**TASK MATERIAL:**
———

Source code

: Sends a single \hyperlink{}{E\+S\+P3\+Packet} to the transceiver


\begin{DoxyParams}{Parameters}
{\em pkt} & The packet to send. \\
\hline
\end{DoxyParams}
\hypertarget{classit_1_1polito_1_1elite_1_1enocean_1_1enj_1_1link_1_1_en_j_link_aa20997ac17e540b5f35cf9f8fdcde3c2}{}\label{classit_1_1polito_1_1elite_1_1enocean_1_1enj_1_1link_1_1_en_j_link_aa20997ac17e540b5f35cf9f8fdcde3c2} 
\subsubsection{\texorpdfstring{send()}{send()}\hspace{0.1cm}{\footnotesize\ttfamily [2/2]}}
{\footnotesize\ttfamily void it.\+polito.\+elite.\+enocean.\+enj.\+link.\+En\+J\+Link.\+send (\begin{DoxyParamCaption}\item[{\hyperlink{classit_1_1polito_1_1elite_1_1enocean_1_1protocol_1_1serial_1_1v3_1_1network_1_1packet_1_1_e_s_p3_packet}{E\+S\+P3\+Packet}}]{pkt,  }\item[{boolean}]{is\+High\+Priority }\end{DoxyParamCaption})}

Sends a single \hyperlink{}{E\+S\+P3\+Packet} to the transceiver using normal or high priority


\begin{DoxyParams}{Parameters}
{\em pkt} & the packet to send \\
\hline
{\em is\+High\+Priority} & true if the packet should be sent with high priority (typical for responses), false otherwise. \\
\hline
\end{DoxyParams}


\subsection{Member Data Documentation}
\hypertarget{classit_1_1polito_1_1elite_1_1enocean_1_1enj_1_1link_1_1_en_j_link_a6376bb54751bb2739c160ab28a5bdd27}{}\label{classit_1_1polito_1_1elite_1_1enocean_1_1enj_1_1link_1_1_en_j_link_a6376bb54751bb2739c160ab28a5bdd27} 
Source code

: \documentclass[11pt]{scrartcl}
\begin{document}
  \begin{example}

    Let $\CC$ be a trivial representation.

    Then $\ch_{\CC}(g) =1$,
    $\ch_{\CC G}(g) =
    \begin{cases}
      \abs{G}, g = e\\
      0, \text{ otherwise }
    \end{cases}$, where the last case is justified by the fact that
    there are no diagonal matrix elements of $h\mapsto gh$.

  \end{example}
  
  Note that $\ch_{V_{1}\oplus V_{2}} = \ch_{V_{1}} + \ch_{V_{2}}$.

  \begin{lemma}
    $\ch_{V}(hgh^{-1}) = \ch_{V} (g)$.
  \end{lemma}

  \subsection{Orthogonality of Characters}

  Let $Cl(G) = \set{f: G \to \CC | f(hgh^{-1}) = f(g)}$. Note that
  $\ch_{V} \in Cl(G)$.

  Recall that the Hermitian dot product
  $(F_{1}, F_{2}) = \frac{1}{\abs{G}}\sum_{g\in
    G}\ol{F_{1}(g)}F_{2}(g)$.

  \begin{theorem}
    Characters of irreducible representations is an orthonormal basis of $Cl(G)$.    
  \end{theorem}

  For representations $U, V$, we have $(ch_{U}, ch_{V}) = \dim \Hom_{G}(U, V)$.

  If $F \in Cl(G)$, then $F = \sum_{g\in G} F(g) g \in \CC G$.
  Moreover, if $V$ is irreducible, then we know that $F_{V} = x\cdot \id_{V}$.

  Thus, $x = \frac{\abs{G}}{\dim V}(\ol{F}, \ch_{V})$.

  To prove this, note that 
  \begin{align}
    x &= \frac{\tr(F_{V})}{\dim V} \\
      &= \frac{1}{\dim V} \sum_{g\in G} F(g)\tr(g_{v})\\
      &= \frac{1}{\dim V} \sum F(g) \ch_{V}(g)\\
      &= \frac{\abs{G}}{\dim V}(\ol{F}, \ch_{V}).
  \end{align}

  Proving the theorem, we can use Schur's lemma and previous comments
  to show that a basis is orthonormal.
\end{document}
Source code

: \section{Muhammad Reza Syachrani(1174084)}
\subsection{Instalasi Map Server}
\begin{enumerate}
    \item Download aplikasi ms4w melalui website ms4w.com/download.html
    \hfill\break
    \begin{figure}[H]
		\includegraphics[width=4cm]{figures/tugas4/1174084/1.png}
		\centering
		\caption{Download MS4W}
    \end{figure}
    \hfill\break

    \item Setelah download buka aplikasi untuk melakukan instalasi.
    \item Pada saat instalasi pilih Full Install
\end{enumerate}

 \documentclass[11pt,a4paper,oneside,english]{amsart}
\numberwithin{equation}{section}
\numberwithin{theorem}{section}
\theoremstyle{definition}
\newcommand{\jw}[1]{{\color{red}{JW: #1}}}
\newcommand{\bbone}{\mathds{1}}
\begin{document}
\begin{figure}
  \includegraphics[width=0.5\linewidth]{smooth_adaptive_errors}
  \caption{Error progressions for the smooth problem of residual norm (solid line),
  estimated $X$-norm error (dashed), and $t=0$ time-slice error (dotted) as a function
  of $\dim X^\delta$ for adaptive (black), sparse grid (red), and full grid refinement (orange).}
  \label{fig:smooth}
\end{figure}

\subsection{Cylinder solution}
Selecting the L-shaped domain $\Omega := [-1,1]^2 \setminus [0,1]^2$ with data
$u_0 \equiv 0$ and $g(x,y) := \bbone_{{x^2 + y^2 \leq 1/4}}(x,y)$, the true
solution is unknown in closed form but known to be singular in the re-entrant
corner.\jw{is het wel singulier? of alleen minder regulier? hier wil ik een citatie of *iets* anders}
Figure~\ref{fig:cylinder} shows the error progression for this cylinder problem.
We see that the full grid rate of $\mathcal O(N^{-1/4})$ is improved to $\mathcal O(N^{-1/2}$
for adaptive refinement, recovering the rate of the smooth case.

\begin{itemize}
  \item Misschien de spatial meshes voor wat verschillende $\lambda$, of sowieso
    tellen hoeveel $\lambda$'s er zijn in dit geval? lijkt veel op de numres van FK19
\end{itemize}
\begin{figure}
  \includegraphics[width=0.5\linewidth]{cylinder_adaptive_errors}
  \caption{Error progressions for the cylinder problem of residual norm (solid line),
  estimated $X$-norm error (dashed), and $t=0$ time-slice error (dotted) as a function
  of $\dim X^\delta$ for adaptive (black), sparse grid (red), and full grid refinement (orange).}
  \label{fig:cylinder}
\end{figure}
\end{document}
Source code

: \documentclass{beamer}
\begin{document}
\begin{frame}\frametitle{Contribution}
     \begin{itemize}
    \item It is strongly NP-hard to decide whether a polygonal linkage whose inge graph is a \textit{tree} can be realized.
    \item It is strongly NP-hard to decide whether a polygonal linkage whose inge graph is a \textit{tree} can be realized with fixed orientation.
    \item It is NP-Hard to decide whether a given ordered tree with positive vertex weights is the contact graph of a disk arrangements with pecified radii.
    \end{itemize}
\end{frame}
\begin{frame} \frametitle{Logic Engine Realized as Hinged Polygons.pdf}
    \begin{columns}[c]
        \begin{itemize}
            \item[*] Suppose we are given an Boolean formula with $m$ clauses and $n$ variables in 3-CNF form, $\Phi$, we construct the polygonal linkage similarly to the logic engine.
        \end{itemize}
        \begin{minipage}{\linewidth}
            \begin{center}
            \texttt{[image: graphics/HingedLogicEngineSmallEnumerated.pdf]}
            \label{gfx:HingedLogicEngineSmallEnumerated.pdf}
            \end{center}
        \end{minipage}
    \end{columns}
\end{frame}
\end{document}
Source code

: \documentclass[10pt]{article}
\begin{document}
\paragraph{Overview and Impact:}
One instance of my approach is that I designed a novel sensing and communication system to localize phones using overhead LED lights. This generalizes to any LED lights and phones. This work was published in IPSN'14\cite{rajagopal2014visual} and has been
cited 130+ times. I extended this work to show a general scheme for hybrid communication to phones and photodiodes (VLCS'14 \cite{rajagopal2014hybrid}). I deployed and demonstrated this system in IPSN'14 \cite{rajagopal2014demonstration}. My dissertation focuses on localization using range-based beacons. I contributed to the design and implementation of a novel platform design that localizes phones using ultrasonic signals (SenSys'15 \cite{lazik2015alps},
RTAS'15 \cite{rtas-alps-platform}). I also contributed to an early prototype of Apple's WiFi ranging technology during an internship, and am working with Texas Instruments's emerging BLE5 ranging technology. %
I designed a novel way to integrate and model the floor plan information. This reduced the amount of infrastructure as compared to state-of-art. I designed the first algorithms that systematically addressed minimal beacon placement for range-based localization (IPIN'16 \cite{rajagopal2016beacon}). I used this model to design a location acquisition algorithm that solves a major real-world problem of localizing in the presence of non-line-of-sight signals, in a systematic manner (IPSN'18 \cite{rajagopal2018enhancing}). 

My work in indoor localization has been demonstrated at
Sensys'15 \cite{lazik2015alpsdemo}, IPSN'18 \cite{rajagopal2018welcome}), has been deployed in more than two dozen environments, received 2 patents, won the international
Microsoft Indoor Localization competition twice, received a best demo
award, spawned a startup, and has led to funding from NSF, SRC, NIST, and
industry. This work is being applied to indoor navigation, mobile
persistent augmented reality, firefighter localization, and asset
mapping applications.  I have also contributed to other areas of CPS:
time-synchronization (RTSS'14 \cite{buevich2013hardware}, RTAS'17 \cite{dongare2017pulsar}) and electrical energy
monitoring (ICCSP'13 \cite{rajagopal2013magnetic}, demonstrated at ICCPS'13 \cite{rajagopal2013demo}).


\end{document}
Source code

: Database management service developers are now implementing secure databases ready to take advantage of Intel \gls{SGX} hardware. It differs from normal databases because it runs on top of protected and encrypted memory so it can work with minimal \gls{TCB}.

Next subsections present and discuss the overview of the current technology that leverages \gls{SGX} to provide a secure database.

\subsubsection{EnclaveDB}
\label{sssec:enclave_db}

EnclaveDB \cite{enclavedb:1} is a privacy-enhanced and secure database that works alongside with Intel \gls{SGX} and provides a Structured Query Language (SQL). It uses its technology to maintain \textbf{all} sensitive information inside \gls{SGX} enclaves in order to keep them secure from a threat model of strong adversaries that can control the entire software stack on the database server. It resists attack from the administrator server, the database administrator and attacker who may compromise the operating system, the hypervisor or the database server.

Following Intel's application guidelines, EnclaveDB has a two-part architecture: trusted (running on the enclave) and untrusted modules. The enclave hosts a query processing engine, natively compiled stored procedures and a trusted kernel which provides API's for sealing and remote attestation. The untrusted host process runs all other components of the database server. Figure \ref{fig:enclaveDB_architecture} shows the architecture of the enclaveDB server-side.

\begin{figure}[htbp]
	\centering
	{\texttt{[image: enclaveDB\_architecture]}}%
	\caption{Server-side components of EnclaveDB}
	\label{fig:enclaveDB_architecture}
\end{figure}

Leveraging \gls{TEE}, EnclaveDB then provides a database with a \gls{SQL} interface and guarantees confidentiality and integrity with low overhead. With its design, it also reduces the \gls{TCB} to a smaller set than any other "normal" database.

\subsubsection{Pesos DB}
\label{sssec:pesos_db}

———

**WORK TO COMPLETE:** Every line containing the word "subsubsection" should be copied from the material.

**TASK SOLUTION:**
\subsubsection{\texorpdfstring{send()}{send()}\hspace{0.1cm}{\footnotesize\ttfamily [2/2]}}
\subsubsection{EnclaveDB}
\subsubsection{Pesos DB}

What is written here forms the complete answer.